### [Work request]
Could you return every record below word for word, leaving out the pictures?

═══

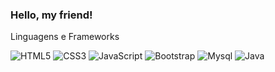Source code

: ### Hello, my friend!

Linguagens e Frameworks

<img alt="HTML5" src="https://img.shields.io/badge/html5-%23E34F26.svg?style=for-the-badge&logo=html5&logoColor=white"/> <img alt="CSS3" src="https://img.shields.io/badge/css3-%231572B6.svg?style=for-the-badge&logo=css3&logoColor=white"/> 
<img alt="JavaScript" src="https://img.shields.io/badge/javascript-%23323330.svg?style=for-the-badge&logo=javascript&logoColor=%23F7DF1E"/> 
<img alt="Bootstrap" src="https://img.shields.io/badge/bootstrap-%23563D7C.svg?style=for-the-badge&logo=bootstrap&logoColor=white"/> 
<img alt="Mysql" src="https://img.shields.io/badge/MySQL-00000F?style=for-the-badge&logo=mysql&logoColor=white" />
<img alt="Java" src="https://img.shields.io/badge/Java-ED8B00?style=for-the-badge&logo=java&logoColor=white"/>

##





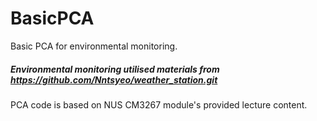 # BasicPCA
Basic PCA for environmental monitoring. 
##### Environmental monitoring utilised materials from https://github.com/Nntsyeo/weather_station.git
PCA code is based on NUS CM3267 module's provided lecture content.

═══

### [Solution]
Source code

: ### Hello, my friend!

Linguagens e Frameworks

<img alt="HTML5" src="https://img.shields.io/badge/html5-%23E34F26.svg?style=for-the-badge&logo=html5&logoColor=white"/> <img alt="CSS3" src="https://img.shields.io/badge/css3-%231572B6.svg?style=for-the-badge&logo=css3&logoColor=white"/> 
<img alt="JavaScript" src="https://img.shields.io/badge/javascript-%23323330.svg?style=for-the-badge&logo=javascript&logoColor=%23F7DF1E"/> 
<img alt="Bootstrap" src="https://img.shields.io/badge/bootstrap-%23563D7C.svg?style=for-the-badge&logo=bootstrap&logoColor=white"/> 
<img alt="Mysql" src="https://img.shields.io/badge/MySQL-00000F?style=for-the-badge&logo=mysql&logoColor=white" />
<img alt="Java" src="https://img.shields.io/badge/Java-ED8B00?style=for-the-badge&logo=java&logoColor=white"/>

##





 # BasicPCA
Basic PCA for environmental monitoring. 
##### Environmental monitoring utilised materials from https://github.com/Nntsyeo/weather_station.git
PCA code is based on NUS CM3267 module's provided lecture content.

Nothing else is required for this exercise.